● **TASK DETAILS**: Once the pictures are set aside, transcribe each line of the data exactly.

*** AVAILABLE DATA ***

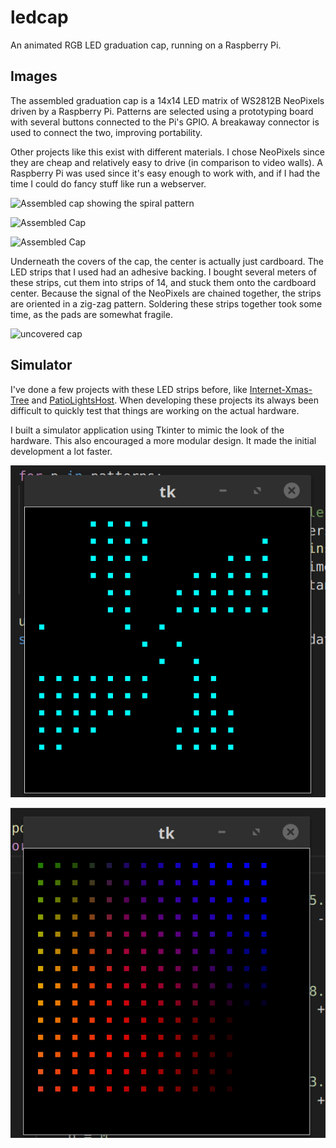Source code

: # ledcap

An animated RGB LED graduation cap, running on a Raspberry Pi.

## Images

The assembled graduation cap is a 14x14 LED matrix
of WS2812B NeoPixels driven by a Raspberry Pi.
Patterns are selected using a prototyping board
with several buttons connected to the Pi's GPIO.
A breakaway connector is used to connect the two,
improving portability.

Other projects like this exist with different
materials. I chose NeoPixels
since they are cheap and relatively easy to drive
(in comparison to video walls). A Raspberry Pi was used
since it's easy enough to work with, and if I had the
time I could do fancy stuff like run a webserver.

![Assembled cap showing the spiral pattern](images/assembled_1.gif)

![Assembled Cap](images/assembled_2.gif)

![Assembled Cap](images/assembled_3.gif)

Underneath the covers of the cap, the center
is actually just cardboard. The LED strips
that I used had an adhesive backing. I bought
several meters of these strips, cut them into strips
of 14, and stuck them onto the cardboard center.
Because the signal of the NeoPixels are chained
together, the strips are oriented in a zig-zag
pattern. Soldering these strips together took some time,
as the pads are somewhat fragile.

![uncovered cap](images/uncovered.gif)

## Simulator

I've done a few projects with these LED strips before,
like [Internet-Xmas-Tree] and [PatioLightsHost].
When developing these projects its always been difficult
to quickly test that things are working on the actual
hardware.

I built a simulator application using Tkinter to
mimic the look of the hardware. This also encouraged
a more modular design. It made the initial development
a lot faster.

![Test pattern in simulator](images/test_pattern.gif)

![Test pattern in simulator](images/color_phases.gif)

[Internet-Xmas-Tree]: https://github.com/Chris-Johnston/Internet-Xmas-Tree
[PatioLightsHost]: https://github.com/Chris-Johnston/PatioLightsHost
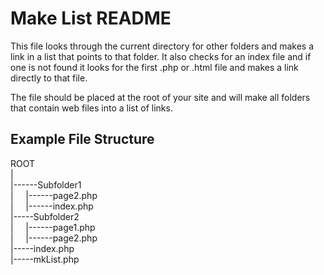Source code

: # Make List README
This file looks through the current directory for other folders and makes a link in a list that points to that folder.
It also checks for an index file and if one is not found it looks for the first .php or .html file and makes a link directly to that file.

The file should be placed at the root of your site and will make all folders that contain web files into a list of links.

## Example File Structure
ROOT  
|  
|------Subfolder1  
|&nbsp;&nbsp;&nbsp;&nbsp;&nbsp;|------page2.php  
|&nbsp;&nbsp;&nbsp;&nbsp;&nbsp;|------index.php  
|-----Subfolder2  
|&nbsp;&nbsp;&nbsp;&nbsp;&nbsp;|------page1.php  
|&nbsp;&nbsp;&nbsp;&nbsp;&nbsp;|------page2.php  
|-----index.php  
|-----mkList.php  
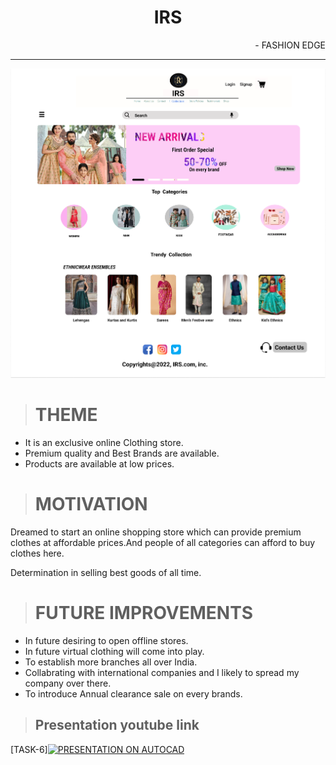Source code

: # <center>  IRS </center>
<div style="text-align:right">  - FASHION EDGE </div>

___

![IRS](https://github.com/Kanakalasriharika/Cognizance/blob/main/Task-3/A.png)


> #  THEME

* It is an exclusive online Clothing store.
* Premium quality and Best Brands are available.
* Products are available at low prices.

> # MOTIVATION
<p>
Dreamed to start an online shopping store which can provide premium clothes at affordable prices.And people of all categories can afford to buy clothes here. 
</p>

<p>
Determination in selling best goods of all time. 
</p>

 > # FUTURE IMPROVEMENTS
 * In future desiring to open offline stores.
 * In future virtual clothing will come into play.
 * To establish more branches all over India.
 * Collabrating with international companies and I likely to spread my company over there.   
 *  To introduce Annual clearance sale on every brands.

 

 > ## Presentation youtube link
 [TASK-6][![PRESENTATION ON AUTOCAD](https://res.cloudinary.com/marcomontalbano/image/upload/v1646303810/video_to_markdown/images/youtube--q5nOk-jz9io-c05b58ac6eb4c4700831b2b3070cd403.jpg)](https://youtu.be/q5nOk-jz9io "PRESENTATION ON AUTOCAD")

*** End of AVAILABLE DATA ***

● **EXERCISE SOLUTION**:
Source code

: # ledcap

An animated RGB LED graduation cap, running on a Raspberry Pi.

## Images

The assembled graduation cap is a 14x14 LED matrix
of WS2812B NeoPixels driven by a Raspberry Pi.
Patterns are selected using a prototyping board
with several buttons connected to the Pi's GPIO.
A breakaway connector is used to connect the two,
improving portability.

Other projects like this exist with different
materials. I chose NeoPixels
since they are cheap and relatively easy to drive
(in comparison to video walls). A Raspberry Pi was used
since it's easy enough to work with, and if I had the
time I could do fancy stuff like run a webserver.

![Assembled cap showing the spiral pattern](images/assembled_1.gif)

![Assembled Cap](images/assembled_2.gif)

![Assembled Cap](images/assembled_3.gif)

Underneath the covers of the cap, the center
is actually just cardboard. The LED strips
that I used had an adhesive backing. I bought
several meters of these strips, cut them into strips
of 14, and stuck them onto the cardboard center.
Because the signal of the NeoPixels are chained
together, the strips are oriented in a zig-zag
pattern. Soldering these strips together took some time,
as the pads are somewhat fragile.

![uncovered cap](images/uncovered.gif)

## Simulator

I've done a few projects with these LED strips before,
like [Internet-Xmas-Tree] and [PatioLightsHost].
When developing these projects its always been difficult
to quickly test that things are working on the actual
hardware.

I built a simulator application using Tkinter to
mimic the look of the hardware. This also encouraged
a more modular design. It made the initial development
a lot faster.

![Test pattern in simulator](images/test_pattern.gif)

![Test pattern in simulator](images/color_phases.gif)

[Internet-Xmas-Tree]: https://github.com/Chris-Johnston/Internet-Xmas-Tree
[PatioLightsHost]: https://github.com/Chris-Johnston/PatioLightsHost
Source code

: # Make List README
This file looks through the current directory for other folders and makes a link in a list that points to that folder.
It also checks for an index file and if one is not found it looks for the first .php or .html file and makes a link directly to that file.

The file should be placed at the root of your site and will make all folders that contain web files into a list of links.

## Example File Structure
ROOT  
|  
|------Subfolder1  
|&nbsp;&nbsp;&nbsp;&nbsp;&nbsp;|------page2.php  
|&nbsp;&nbsp;&nbsp;&nbsp;&nbsp;|------index.php  
|-----Subfolder2  
|&nbsp;&nbsp;&nbsp;&nbsp;&nbsp;|------page1.php  
|&nbsp;&nbsp;&nbsp;&nbsp;&nbsp;|------page2.php  
|-----index.php  
|-----mkList.php  
Source code

: # <center>  IRS </center>
<div style="text-align:right">  - FASHION EDGE </div>

___

![IRS](https://github.com/Kanakalasriharika/Cognizance/blob/main/Task-3/A.png)


> #  THEME

* It is an exclusive online Clothing store.
* Premium quality and Best Brands are available.
* Products are available at low prices.

> # MOTIVATION
<p>
Dreamed to start an online shopping store which can provide premium clothes at affordable prices.And people of all categories can afford to buy clothes here. 
</p>

<p>
Determination in selling best goods of all time. 
</p>

 > # FUTURE IMPROVEMENTS
 * In future desiring to open offline stores.
 * In future virtual clothing will come into play.
 * To establish more branches all over India.
 * Collabrating with international companies and I likely to spread my company over there.   
 *  To introduce Annual clearance sale on every brands.

 

 > ## Presentation youtube link
 [TASK-6][![PRESENTATION ON AUTOCAD](https://res.cloudinary.com/marcomontalbano/image/upload/v1646303810/video_to_markdown/images/youtube--q5nOk-jz9io-c05b58ac6eb4c4700831b2b3070cd403.jpg)](https://youtu.be/q5nOk-jz9io "PRESENTATION ON AUTOCAD")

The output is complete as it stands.